Later that day, Biden made his stance clear. “Now, I know there are some world leaders who say Americans shouldn’t get a third shot until other countries get their first shots. I disagree,” the president said, making the case that “we can take care of America and help the world at the same time.” Biden then invoked his analogy comparing the Covid-19 pandemic to a war:
“As I said before, we’re going to be the arsenal of vaccines to beat this pandemic, as we were the arsenal of democracy to win World War II.”
And what has come from this arsenal so far? According to figures cited by Biden and Zients, 50 million shots of Covid vaccine were administered in the U.S. in June and July, with an additional 100 million shots shipped to other parts of the world during that period. At present, more than 115 million doses have been sent to 80 different countries, according to Zients. “That means that America has donated more vaccine to other countries than every other country in the world combined,” Biden said, reaffirming his pledge to eventually provide more than 600 million vaccine donations worldwide.

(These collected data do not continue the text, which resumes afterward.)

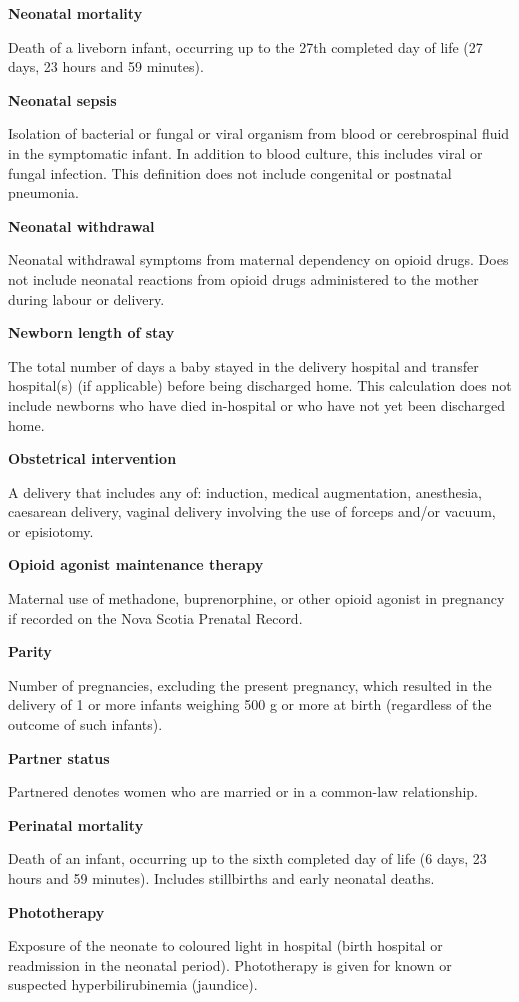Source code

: \documentclass[
]{krantz}
\begin{document}
\textbf{Neonatal mortality}

Death of a liveborn infant, occurring up to the 27th completed day of life (27 days, 23 hours and 59 minutes).

\textbf{Neonatal sepsis}

Isolation of bacterial or fungal or viral organism from blood or cerebrospinal fluid in the symptomatic infant. In addition to blood culture, this includes viral or fungal infection. This definition does not include congenital or postnatal pneumonia.

\textbf{Neonatal withdrawal}

Neonatal withdrawal symptoms from maternal dependency on opioid drugs. Does not include neonatal reactions from opioid drugs administered to the mother during labour or delivery.

\textbf{Newborn length of stay}

The total number of days a baby stayed in the delivery hospital and transfer hospital(s) (if applicable) before being discharged home. This calculation does not include newborns who have died in-hospital or who have not yet been discharged home.

\textbf{Obstetrical intervention}

A delivery that includes any of: induction, medical augmentation, anesthesia, caesarean delivery, vaginal delivery involving the use of forceps and/or vacuum, or episiotomy.

\textbf{Opioid agonist maintenance therapy}

Maternal use of methadone, buprenorphine, or other opioid agonist in pregnancy if recorded on the Nova Scotia Prenatal Record.

\textbf{Parity}

Number of pregnancies, excluding the present pregnancy, which resulted in the delivery of 1 or more infants weighing 500 g or more at birth (regardless of the outcome of such infants).

\textbf{Partner status}

Partnered denotes women who are married or in a common-law relationship.

\textbf{Perinatal mortality}

Death of an infant, occurring up to the sixth completed day of life (6 days, 23 hours and 59 minutes). Includes stillbirths and early neonatal deaths.

\textbf{Phototherapy}

Exposure of the neonate to coloured light in hospital (birth hospital or readmission in the neonatal period). Phototherapy is given for known or suspected hyperbilirubinemia (jaundice).
\end{document}
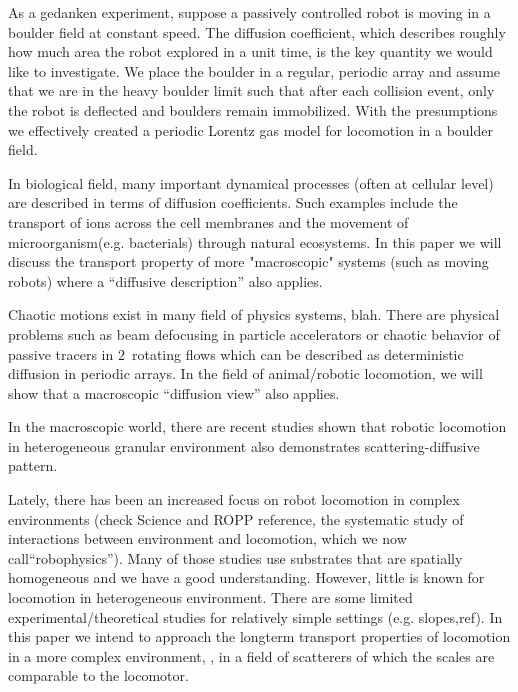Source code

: %
%

As a gedanken experiment, suppose a passively controlled robot is moving
in a boulder field at constant speed. The diffusion coefficient, which
describes roughly how much area the robot explored in a unit time, is the
key quantity we would like to investigate. We place the boulder in a
regular, periodic array and assume that we are in the heavy boulder limit
such that after each collision event, only the robot is deflected and
boulders remain immobilized. With the presumptions we effectively created
a periodic Lorentz gas model for locomotion in a boulder
field.

In biological field,  many important dynamical processes (often at
cellular level) are described in  terms of diffusion coefficients. Such
examples include the transport of ions  across the cell
membranes and the movement of  microorganism(e.g.
bacterials) through natural  ecosystems. In this
paper we will discuss the transport  property of more "macroscopic"
systems (such as moving  robots) where a ``diffusive
description'' also applies.

Chaotic motions exist in many field of physics systems, blah. There are
physical problems such as beam defocusing in particle accelerators or
chaotic behavior of passive tracers in $2$\dmn\ rotating flows which can
be described as deterministic diffusion in periodic arrays. In the field
of animal/robotic locomotion, we will show that a macroscopic ``diffusion
view'' also applies.

In the macroscopic world, there are recent
studies shown that robotic locomotion in heterogeneous granular
environment also demonstrates scattering-diffusive pattern.

Lately, there has been an increased focus on robot locomotion in complex
environments (check Science and ROPP reference, the systematic study of
interactions between environment and locomotion, which we now
call``robophysics''). Many of those studies use substrates that are
spatially homogeneous and we have a good
understanding. However, little is
known for locomotion in heterogeneous environment. There are some limited
experimental/theoretical studies for relatively simple settings (e.g.
slopes,ref). In this paper we intend to approach the longterm transport
properties of locomotion in a more complex environment, \ie, in a field
of scatterers of which the scales are comparable to the locomotor.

The rollout should be smoother this time
Remember the dystopian nightmare of attempting to book a Covid vaccine in the first few months of 2021? (You know, the one that came before our current dystopian nightmare where we literally can’t pay people to get vaccinated?) Well, according to Zients, this time will be different, noting that “we have enough vaccine supply for every American” and that “it will be just as easy and convenient to get a booster shot as it is to get the first shot today,” thanks to the roughly 80,000 vaccination sites across the country, including more than 40,000 local pharmacies.
The entire process is designed to be significantly simpler and more straightforward than the initial rollout, and like the first doses, boosters will also be free. “It will be easy,” Biden assured the country during his Wednesday afternoon remarks. “Just show your vaccination card and you’ll get a booster. No other ID. No insurance. No state residency requirement.” The president concluded his case for Covid vaccine boosters by emphasizing the benefits of the shot. “It will make you safer and for longer,” he said. “And it will help us end the pandemic faster.”